民話や臨床の臨死体験でも、鴨居や天井にいて自分の体を見ていたという報告がありますよね。死者というか魂というのはすぐ近くにいて、われわれを見守っていて、お盆とか正月に時を決めて現われるどころではなく、常に、いたるところにいるのではないかと私は思っています。
【佐々木】 「あの世」という発想はもともと西方十万億土にある「お浄土」というような浄土教の教えから出てきたので、インドでは十万億土というものすごい天文学的なかなたにあると考えた。

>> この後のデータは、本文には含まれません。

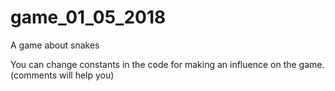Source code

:# game_01_05_2018
A game about snakes

You can change constants in the code for making an influence on the game. (comments will help you)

それが日本へ来ると、教理上は十万億土のかなたの来世というけれど、実際は浄土宗でも浄土真宗でもお墓を非常に大事にする。大谷霊園などというのは大変なところで、そこへ墓地を置くこと自体が大変難しい。浄土に往生していたら何もお墓を拝む必要はないのに、日本人はお盆になるとまずお墓に行く。
『古事記』『日本書紀』に出てくる伊邪那岐(いざなぎ)、伊邪那美(いざなみ)の物語では、伊邪那美が亡くなって、あの世に行ってしまう。絶対に来てはいけないというのに夫の伊邪那岐が訪ねていく。その距離はどのくらいかというと、それほど遠くはない。つまり、それは墓場ですよね。墓場に行ってほっくり返したのか、中の石窟を見たのか分かりませんが、それが八世紀以降の日本人のあの世になっていて、その後、仏教が盛んになっても基本的には変わらなかったと言えるのではないでしょうか。
ところが昨今、浄土真宗の先端の教学では、浄土は地理的なロケーションとしてのかなたにあるのではなく、今生きている人間の心の中にあるのだと説く人たちがでてきた。それに対して、そうではない、浄土は客観的に実在すると従来の教義を説く人とがいて論争が続いている。
難しい問題ですが、今日の座談会の帰結としては、知識人とか教団の指導層は別として、一般の檀信徒、仏教を支えている側にとって、あの世というのは決して遠くにあるのではなく、お墓にも位牌堂にも、仏壇にも、あるいは「お浄土」にも重層的にあるのだというようなところではないかと思います。
【編集部】 長時間にわたって、ありがとうございました。
(平成二十二年七月二十九日収録)編集部注…五十嵐卓三師はこの座談会の後日、山形県鶴岡市・善寳寺住職に再任されました。